◆ **Action item**
When copying the entries below, leave out every picture and keep the rest exact.

Data extracted from a collection:
== Segment start ==

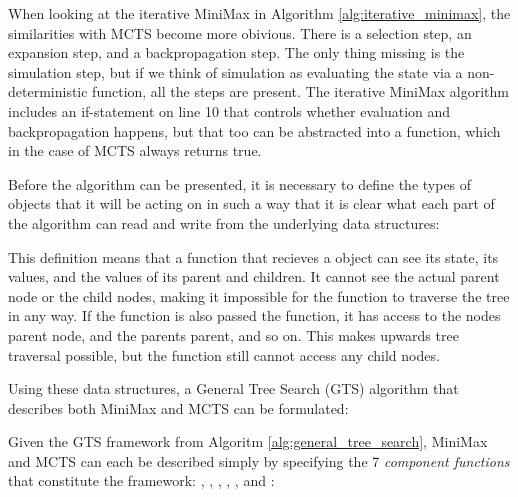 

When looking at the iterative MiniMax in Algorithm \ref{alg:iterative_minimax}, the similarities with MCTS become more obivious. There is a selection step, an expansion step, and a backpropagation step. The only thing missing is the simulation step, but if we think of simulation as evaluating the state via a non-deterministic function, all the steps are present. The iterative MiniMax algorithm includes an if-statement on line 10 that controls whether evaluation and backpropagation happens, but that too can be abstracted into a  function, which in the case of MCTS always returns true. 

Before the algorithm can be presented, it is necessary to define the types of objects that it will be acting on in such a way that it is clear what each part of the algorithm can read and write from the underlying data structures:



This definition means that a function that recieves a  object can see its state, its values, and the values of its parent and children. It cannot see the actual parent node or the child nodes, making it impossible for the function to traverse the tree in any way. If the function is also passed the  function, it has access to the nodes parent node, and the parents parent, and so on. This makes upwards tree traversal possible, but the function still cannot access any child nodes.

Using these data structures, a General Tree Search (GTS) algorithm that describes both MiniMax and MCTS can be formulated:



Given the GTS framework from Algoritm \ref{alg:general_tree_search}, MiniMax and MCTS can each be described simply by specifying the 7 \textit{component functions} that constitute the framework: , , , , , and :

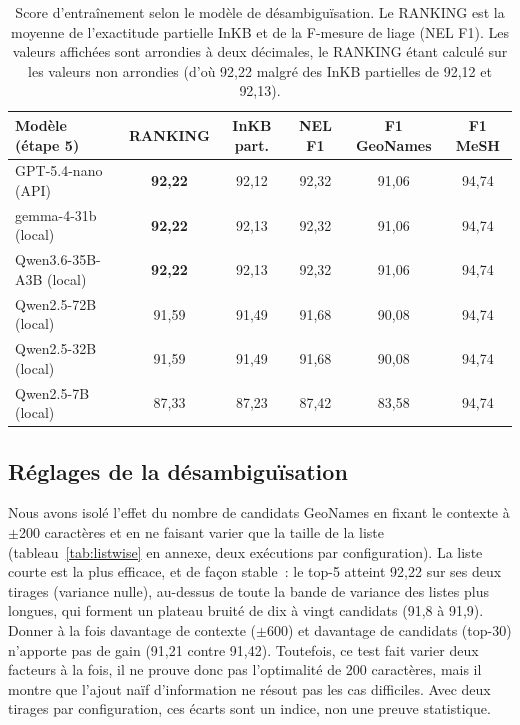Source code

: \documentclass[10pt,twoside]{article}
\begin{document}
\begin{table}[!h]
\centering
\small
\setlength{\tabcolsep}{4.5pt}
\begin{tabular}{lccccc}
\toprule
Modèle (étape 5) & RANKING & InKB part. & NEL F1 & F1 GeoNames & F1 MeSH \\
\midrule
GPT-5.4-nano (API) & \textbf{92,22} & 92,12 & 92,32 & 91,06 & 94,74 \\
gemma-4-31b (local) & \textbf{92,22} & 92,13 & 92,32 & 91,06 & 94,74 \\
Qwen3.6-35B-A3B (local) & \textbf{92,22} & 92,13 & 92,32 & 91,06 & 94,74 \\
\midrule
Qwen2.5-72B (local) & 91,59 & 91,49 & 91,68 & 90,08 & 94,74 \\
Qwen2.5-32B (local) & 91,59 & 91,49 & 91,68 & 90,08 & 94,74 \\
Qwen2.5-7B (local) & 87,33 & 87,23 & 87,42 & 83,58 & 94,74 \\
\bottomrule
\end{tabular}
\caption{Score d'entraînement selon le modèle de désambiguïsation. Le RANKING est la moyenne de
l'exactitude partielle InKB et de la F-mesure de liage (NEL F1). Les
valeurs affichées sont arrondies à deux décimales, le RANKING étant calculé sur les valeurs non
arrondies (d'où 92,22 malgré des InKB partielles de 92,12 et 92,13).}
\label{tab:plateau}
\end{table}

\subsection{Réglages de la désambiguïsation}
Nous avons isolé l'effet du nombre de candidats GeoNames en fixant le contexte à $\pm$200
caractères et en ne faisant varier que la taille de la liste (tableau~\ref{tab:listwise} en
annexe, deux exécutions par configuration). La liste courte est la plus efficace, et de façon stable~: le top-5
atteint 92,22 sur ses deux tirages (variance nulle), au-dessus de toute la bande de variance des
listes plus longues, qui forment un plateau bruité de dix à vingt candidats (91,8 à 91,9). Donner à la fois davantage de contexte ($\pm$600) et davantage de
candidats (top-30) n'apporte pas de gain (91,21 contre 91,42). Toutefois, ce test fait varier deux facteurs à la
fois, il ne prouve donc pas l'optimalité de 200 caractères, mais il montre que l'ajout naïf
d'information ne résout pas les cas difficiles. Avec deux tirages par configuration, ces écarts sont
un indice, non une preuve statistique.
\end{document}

== Segment end ==

◆ **Answer to this exercise**
When looking at the iterative MiniMax in Algorithm \ref{alg:iterative_minimax}, the similarities with MCTS become more obivious. There is a selection step, an expansion step, and a backpropagation step. The only thing missing is the simulation step, but if we think of simulation as evaluating the state via a non-deterministic function, all the steps are present. The iterative MiniMax algorithm includes an if-statement on line 10 that controls whether evaluation and backpropagation happens, but that too can be abstracted into a  function, which in the case of MCTS always returns true. 

Before the algorithm can be presented, it is necessary to define the types of objects that it will be acting on in such a way that it is clear what each part of the algorithm can read and write from the underlying data structures:



This definition means that a function that recieves a  object can see its state, its values, and the values of its parent and children. It cannot see the actual parent node or the child nodes, making it impossible for the function to traverse the tree in any way. If the function is also passed the  function, it has access to the nodes parent node, and the parents parent, and so on. This makes upwards tree traversal possible, but the function still cannot access any child nodes.

Using these data structures, a General Tree Search (GTS) algorithm that describes both MiniMax and MCTS can be formulated:



Given the GTS framework from Algoritm \ref{alg:general_tree_search}, MiniMax and MCTS can each be described simply by specifying the 7 \textit{component functions} that constitute the framework: , , , , , and :

Source code

: \documentclass[10pt,twoside]{article}
\begin{document}
\begin{table}[!h]
\centering
\small
\setlength{\tabcolsep}{4.5pt}
\begin{tabular}{lccccc}
\toprule
Modèle (étape 5) & RANKING & InKB part. & NEL F1 & F1 GeoNames & F1 MeSH \\
\midrule
GPT-5.4-nano (API) & \textbf{92,22} & 92,12 & 92,32 & 91,06 & 94,74 \\
gemma-4-31b (local) & \textbf{92,22} & 92,13 & 92,32 & 91,06 & 94,74 \\
Qwen3.6-35B-A3B (local) & \textbf{92,22} & 92,13 & 92,32 & 91,06 & 94,74 \\
\midrule
Qwen2.5-72B (local) & 91,59 & 91,49 & 91,68 & 90,08 & 94,74 \\
Qwen2.5-32B (local) & 91,59 & 91,49 & 91,68 & 90,08 & 94,74 \\
Qwen2.5-7B (local) & 87,33 & 87,23 & 87,42 & 83,58 & 94,74 \\
\bottomrule
\end{tabular}
\caption{Score d'entraînement selon le modèle de désambiguïsation. Le RANKING est la moyenne de
l'exactitude partielle InKB et de la F-mesure de liage (NEL F1). Les
valeurs affichées sont arrondies à deux décimales, le RANKING étant calculé sur les valeurs non
arrondies (d'où 92,22 malgré des InKB partielles de 92,12 et 92,13).}
\label{tab:plateau}
\end{table}

\subsection{Réglages de la désambiguïsation}
Nous avons isolé l'effet du nombre de candidats GeoNames en fixant le contexte à $\pm$200
caractères et en ne faisant varier que la taille de la liste (tableau~\ref{tab:listwise} en
annexe, deux exécutions par configuration). La liste courte est la plus efficace, et de façon stable~: le top-5
atteint 92,22 sur ses deux tirages (variance nulle), au-dessus de toute la bande de variance des
listes plus longues, qui forment un plateau bruité de dix à vingt candidats (91,8 à 91,9). Donner à la fois davantage de contexte ($\pm$600) et davantage de
candidats (top-30) n'apporte pas de gain (91,21 contre 91,42). Toutefois, ce test fait varier deux facteurs à la
fois, il ne prouve donc pas l'optimalité de 200 caractères, mais il montre que l'ajout naïf
d'information ne résout pas les cas difficiles. Avec deux tirages par configuration, ces écarts sont
un indice, non une preuve statistique.
\end{document}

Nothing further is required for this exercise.